You might think 40 hours a week of ‘cop-talk’ would be enough for anyone, but I often listen to Visalia PD broadcasts when I’m out and about. Other folks might have the stereo thumping, or be yakking on a cell phone as they drive around Visalia (hands free, of course! right??), but I’ll tune my Ham radio to the VPD channel to see what’s up. Most of the time it’s the same stuff I put out over the radio at my agency. Noise complaints, fights, traffic accidents, medical aid calls, and the occasional robbery. A lot of the radio traffic we each have sounds about the same.
Recently, there’s been a rather interesting change over at VPD.
They’ve quit using the ten-codes.
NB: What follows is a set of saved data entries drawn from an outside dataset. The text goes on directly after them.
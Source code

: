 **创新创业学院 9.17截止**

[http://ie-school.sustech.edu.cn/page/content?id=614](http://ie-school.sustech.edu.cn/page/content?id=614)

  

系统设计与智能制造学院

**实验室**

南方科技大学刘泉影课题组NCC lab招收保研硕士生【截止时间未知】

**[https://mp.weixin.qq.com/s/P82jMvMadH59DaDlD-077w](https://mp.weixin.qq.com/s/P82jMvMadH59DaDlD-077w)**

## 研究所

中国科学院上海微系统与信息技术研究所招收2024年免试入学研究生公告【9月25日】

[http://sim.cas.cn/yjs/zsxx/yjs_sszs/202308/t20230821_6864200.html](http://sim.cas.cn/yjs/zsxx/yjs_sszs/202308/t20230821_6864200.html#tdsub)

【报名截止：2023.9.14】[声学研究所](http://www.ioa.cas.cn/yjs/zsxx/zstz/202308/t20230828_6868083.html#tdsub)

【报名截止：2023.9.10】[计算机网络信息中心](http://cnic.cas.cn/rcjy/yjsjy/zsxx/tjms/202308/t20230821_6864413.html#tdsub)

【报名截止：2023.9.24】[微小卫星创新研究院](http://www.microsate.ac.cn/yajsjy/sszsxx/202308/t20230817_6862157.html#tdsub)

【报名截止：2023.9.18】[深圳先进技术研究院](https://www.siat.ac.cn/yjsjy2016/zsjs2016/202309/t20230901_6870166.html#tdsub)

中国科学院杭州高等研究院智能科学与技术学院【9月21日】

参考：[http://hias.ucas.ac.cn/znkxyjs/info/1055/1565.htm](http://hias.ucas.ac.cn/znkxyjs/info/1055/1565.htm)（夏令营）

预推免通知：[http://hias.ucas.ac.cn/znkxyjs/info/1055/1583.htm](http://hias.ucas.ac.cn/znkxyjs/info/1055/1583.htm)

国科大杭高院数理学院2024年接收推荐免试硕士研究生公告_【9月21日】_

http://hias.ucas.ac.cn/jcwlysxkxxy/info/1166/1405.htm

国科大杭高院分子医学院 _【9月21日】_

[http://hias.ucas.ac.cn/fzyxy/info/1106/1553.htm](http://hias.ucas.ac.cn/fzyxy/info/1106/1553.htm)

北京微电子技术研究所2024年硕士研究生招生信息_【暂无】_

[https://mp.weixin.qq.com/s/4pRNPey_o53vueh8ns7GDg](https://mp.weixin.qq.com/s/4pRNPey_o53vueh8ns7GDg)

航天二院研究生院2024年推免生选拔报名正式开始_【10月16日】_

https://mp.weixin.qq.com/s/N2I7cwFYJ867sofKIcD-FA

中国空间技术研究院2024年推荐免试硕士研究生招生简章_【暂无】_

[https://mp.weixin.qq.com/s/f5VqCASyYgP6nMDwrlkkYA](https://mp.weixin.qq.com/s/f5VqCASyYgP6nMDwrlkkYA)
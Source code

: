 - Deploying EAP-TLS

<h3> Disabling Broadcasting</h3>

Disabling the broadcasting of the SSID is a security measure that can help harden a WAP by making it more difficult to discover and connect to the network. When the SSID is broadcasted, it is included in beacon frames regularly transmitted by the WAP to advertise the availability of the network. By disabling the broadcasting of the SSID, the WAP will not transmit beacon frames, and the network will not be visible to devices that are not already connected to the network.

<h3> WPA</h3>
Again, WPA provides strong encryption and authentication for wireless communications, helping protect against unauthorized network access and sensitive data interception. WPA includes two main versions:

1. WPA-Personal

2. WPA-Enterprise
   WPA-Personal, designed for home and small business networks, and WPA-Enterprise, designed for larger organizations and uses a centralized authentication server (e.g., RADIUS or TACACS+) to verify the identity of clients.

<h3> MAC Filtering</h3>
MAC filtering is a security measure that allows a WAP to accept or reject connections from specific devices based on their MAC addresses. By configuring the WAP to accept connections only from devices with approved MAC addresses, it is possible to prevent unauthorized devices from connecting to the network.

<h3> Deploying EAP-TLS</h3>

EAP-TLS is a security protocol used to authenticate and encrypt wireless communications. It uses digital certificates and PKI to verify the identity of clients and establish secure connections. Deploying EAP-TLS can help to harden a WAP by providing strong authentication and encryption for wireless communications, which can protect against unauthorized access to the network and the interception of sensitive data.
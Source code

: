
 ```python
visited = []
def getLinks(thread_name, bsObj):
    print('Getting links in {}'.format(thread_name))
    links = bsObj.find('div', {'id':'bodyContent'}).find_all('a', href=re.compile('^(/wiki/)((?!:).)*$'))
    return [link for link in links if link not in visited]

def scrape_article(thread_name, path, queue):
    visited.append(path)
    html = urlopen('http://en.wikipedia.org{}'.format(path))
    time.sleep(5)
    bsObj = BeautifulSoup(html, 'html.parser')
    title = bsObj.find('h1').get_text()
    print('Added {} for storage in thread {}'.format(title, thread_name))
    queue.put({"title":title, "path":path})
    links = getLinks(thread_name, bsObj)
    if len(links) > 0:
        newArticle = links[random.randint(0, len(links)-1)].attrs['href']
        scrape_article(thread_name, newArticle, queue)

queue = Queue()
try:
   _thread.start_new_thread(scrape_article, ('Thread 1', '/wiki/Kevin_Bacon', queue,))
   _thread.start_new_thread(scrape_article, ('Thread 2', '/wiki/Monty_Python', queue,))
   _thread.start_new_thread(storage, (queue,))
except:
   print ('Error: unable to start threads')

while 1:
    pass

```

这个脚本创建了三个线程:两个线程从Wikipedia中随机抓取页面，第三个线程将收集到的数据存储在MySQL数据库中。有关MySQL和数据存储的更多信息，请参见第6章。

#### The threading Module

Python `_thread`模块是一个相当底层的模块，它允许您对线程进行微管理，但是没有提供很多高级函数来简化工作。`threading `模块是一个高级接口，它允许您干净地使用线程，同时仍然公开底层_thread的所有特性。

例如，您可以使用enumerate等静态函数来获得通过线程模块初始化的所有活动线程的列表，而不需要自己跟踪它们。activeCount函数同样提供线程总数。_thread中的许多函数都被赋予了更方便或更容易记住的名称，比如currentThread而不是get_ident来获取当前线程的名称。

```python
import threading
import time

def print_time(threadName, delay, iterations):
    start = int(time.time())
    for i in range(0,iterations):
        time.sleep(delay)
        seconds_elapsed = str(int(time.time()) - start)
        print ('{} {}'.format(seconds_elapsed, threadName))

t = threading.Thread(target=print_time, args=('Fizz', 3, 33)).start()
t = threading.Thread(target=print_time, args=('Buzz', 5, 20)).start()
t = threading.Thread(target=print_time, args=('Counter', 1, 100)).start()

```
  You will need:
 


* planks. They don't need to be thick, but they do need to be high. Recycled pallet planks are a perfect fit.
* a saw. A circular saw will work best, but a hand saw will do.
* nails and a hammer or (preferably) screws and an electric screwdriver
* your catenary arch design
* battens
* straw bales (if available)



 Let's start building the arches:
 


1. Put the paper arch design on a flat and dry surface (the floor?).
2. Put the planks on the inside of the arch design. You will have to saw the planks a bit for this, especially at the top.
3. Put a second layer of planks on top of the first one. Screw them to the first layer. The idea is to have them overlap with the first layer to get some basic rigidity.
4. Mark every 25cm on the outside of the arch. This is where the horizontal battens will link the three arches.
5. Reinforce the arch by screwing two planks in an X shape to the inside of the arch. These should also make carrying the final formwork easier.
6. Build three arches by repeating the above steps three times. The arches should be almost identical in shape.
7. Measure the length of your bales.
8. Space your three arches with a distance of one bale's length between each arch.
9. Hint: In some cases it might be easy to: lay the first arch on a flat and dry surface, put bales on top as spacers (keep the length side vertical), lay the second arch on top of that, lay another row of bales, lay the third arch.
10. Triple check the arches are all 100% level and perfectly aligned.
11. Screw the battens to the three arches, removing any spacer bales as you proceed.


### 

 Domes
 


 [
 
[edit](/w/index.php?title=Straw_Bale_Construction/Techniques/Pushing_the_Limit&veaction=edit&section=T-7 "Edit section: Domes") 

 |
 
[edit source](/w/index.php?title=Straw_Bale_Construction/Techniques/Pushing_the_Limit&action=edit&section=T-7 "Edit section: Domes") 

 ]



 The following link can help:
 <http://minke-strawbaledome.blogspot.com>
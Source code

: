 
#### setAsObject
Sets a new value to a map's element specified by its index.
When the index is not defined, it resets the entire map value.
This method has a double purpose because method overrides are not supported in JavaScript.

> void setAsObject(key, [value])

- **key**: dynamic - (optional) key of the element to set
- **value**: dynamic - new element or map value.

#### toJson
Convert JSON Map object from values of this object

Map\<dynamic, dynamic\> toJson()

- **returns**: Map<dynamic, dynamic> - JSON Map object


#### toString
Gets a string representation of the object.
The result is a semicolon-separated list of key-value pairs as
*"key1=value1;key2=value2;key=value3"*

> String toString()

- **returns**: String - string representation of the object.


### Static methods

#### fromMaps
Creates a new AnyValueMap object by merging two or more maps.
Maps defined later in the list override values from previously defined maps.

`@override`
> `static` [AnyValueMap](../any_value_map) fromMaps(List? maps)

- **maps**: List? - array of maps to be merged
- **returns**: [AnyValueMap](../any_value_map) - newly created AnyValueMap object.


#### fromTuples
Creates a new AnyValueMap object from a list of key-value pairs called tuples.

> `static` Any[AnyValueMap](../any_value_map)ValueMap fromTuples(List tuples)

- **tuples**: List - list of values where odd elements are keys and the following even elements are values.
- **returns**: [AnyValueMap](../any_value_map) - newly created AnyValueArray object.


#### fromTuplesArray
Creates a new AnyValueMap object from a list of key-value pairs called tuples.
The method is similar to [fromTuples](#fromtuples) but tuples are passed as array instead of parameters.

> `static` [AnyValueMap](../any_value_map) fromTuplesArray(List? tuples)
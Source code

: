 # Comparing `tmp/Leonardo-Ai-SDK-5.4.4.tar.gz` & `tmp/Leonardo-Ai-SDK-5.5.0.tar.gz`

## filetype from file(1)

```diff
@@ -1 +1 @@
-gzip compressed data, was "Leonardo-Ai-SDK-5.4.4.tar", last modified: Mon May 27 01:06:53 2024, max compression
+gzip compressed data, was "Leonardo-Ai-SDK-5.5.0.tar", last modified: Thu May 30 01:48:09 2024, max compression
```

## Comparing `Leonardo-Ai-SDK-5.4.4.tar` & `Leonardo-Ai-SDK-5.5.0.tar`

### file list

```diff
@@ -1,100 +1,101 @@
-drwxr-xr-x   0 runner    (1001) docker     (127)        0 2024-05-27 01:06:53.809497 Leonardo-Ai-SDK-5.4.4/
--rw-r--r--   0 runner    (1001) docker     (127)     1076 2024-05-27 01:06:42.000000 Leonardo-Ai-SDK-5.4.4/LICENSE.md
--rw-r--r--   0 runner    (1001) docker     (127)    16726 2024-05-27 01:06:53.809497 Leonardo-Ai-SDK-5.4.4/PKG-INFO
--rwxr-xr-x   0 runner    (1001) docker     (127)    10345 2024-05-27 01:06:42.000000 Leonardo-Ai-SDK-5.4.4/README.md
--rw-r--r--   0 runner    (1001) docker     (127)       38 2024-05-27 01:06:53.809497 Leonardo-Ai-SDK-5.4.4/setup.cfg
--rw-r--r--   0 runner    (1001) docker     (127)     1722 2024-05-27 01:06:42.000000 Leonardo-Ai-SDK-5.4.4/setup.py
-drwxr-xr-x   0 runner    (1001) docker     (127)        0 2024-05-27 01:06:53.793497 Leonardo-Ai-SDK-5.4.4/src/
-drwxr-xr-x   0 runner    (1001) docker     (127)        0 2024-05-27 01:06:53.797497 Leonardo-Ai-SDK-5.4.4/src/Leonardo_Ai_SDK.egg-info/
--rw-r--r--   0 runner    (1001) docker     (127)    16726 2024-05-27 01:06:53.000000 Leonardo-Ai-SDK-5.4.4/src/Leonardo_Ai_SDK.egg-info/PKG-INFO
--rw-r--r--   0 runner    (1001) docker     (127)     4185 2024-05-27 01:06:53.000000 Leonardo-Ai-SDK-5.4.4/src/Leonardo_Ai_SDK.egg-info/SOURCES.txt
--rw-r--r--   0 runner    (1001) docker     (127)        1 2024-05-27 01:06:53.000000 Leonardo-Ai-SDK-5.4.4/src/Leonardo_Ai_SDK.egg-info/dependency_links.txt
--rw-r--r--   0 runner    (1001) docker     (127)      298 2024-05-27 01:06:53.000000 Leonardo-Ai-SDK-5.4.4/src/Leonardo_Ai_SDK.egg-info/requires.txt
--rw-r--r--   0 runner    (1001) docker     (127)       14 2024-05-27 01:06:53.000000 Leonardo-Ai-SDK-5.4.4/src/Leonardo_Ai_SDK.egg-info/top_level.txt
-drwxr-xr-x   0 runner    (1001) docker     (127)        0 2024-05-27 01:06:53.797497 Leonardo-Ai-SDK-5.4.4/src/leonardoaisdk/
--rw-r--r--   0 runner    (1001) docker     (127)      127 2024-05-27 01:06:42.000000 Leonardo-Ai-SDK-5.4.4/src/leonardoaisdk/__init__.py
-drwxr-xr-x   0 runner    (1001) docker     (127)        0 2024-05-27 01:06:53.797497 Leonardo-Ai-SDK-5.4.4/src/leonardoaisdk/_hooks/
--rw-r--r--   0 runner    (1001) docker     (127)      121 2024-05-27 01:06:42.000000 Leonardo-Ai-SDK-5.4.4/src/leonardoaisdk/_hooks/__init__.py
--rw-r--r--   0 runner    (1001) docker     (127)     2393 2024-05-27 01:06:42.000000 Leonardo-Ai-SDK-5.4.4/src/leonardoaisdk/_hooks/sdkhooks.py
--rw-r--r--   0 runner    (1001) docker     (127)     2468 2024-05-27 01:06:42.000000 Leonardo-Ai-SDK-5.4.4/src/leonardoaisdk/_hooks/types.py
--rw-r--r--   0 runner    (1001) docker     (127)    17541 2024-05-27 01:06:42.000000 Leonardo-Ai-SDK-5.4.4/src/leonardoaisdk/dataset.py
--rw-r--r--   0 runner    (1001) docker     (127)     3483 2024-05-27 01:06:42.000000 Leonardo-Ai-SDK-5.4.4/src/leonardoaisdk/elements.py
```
They still use their “check 7”, “code 32”, and the like, but the formerly ubiquitous ten-code has vanished. Now the radio traffic is much more wordy, with “license, registration, and warrant check” replacing “27, 28, and 29” (we often drop the “10-” part).
Many agencies around the country are going to “plain talk” formats, which helps when you have a multi-agency incident in progress. Not everyone uses the same codes (CHP uses a really odd 11-code), and while 10-4 is almost universal, I’ve seen some agencies back east that have completely different definitions. It could be a real mess in an emergency, so there’s been a movement lately to get away from codes altogether. I suppose that’s a good idea, but if we ever dump the ten-code system it’s going to be really hard for me to switch. I’ve been dispatching for almost 20 years now using those codes, and listening to the scanner for almost 20 years prior to that. Those codes are ingrained, and, as most dispatchers will attest, our families and friends have to learn some of them because they’ll pop out of our mouths at any time, regardless whether we’re at work at our consoles, or sitting at home on the couch. In the sometimes hectic dispatch center they’re going to sneak out no matter how hard we try to avoid them. (Kudos to VPD’s dispatchers and officers. I’ve only heard a few slip-ups letting the “tens” out over the air since the change.)
I miss Visalia PD’s “10-4″s though… mostly because I find the replacement, “COPY”, really annoying after a while.